In Italia, ma ormai in numerosissimi Stati, il conseguimento dell’accessibilità, la soppressione e la non costituzione di barriere architettoniche sono ormai da tempo sancite da numerose disposizioni normative e regolamentari, statali, regionali e locali.

È quindi un diritto civile, esigibile da parte di ogni cittadino, quello di vedere rispettati i disposti normativi e, nello specifico, le norme tecniche per l’accessibilità che, se da sole non garantiscono solidale accoglienza e superamento dei pregiudizi, costituiscono però premessa e condizione necessaria per diffondere la cultura dell’integrazione e, ancor più, dell’inclusione, della pari dignità e del rispetto delle persone cosiddette “diverse”, del loro diritto alla libera mobilità ed all’autonomia.

Come può essere educativo e culturalmente formativo per un bambino vedere che il proprio compagno di scuola deve passare dall’ingresso posteriore per entrare nella scuola?

Come può essere educativo e culturalmente formativo per un bambino vedere che, in molti luoghi aperti al pubblico, il servizio igienico accessibile (quando esiste) è spesso chiuso a chiave?

Come può essere educativo e culturalmente formativo per un bambino vedere la propria mamma in carrozzina che deve aspettare fuori dal negozio, che non può entrare con lui in una gelateria, che non può accompagnarlo ai giardini, in chiesa, in spiaggia?

È quindi facile da comprendere come la possibilità di arrivare in un luogo, di entrare e di muoversi al suo interno, di usare oggetti ed elementi che lo compongono, sia un elemento fondamentale per consentire la relazione e la convivenza con altri, per permettere di vivere e, oltre alla pura sopravvivenza, di vivere una vita dignitosa e di realizzare pienamente la propria personalità.

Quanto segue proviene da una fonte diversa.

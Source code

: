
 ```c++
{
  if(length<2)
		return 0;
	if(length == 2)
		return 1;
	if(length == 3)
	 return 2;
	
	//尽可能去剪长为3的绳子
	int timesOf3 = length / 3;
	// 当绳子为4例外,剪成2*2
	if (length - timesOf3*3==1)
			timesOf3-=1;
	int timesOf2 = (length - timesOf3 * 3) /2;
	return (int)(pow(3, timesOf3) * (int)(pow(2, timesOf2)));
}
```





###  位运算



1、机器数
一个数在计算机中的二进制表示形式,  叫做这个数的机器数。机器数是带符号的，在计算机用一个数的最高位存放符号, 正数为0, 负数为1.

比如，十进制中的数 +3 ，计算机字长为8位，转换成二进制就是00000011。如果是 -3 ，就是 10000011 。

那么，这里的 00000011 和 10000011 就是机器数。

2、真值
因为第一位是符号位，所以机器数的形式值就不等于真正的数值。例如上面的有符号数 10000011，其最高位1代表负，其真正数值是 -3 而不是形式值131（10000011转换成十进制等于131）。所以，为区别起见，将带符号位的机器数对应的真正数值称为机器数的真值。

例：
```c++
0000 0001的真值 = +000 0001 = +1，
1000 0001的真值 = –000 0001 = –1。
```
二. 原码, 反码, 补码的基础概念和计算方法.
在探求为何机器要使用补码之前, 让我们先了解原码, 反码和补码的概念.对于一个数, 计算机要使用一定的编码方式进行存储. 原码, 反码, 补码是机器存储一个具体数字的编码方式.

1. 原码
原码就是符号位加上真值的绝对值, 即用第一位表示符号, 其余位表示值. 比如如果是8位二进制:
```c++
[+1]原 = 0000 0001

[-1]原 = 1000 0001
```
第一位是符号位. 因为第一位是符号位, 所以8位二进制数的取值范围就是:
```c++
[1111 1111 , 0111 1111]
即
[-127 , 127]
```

I diritti umani delle persone con disabilità sono gli stessi di qualsiasi altra persona ovvero diritto alla vita, all’eguaglianza, alla non discriminazione, sono i diritti corrispondenti a bisogni vitali e, pertanto, sono diritti della persona, prima che del cittadino.

Parlare il linguaggio della dignità di ogni persona e dell’uguale dignità per ognuno, parlare il linguaggio dell’autonomia ovvero della possibilità di autodeterminarsi in relazione alle proprie necessità ed ai propri desideri, parlare il linguaggio dell’eguaglianza di tutte le persone indipendentemente dalle differenze che esse manifestano, significa parlare una lingua comprensibile da tutti e soprattutto valida a livello universale, in qualsiasi parte del mondo, indipendentemente dall’organizzazione statutaria e politica, dalla struttura del diritto scritto, dalla cultura, dalle consuetudini, non collegata e non collegabile quindi all’essere “cittadino” di un qualche stato e quindi ai soli diritti civili di quello Stato.

Inoltre, l’appello ai diritti umani delle persone con disabilità consente sia di rafforzare la capacità di evidenziare e denunciare la discriminazione, la mancanza di pari opportunità, la mortificazione della dignità e, in definitiva, la violazione di diritti umani delle persone con disabilità, sia di oltrepassare l’ostacolo rappresentato dalla mancata applicazione di normative (inerenti l’accessibilità, la non costituzione di barriere architettoniche e la loro eliminazione) o da una loro riduttiva, incompleta, insoddisfacente applicazione.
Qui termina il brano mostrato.